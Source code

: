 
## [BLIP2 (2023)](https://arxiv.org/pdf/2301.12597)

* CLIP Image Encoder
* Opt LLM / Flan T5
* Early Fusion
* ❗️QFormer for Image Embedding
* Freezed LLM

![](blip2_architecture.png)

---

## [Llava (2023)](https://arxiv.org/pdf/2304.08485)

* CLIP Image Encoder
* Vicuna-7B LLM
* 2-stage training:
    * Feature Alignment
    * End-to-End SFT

----------

* [EXERCISE]:
In the material above, find every line with the word "https" and show it.

* [TASK RESULT]:
## [BLIP2 (2023)](https://arxiv.org/pdf/2301.12597)
## [Llava (2023)](https://arxiv.org/pdf/2304.08485)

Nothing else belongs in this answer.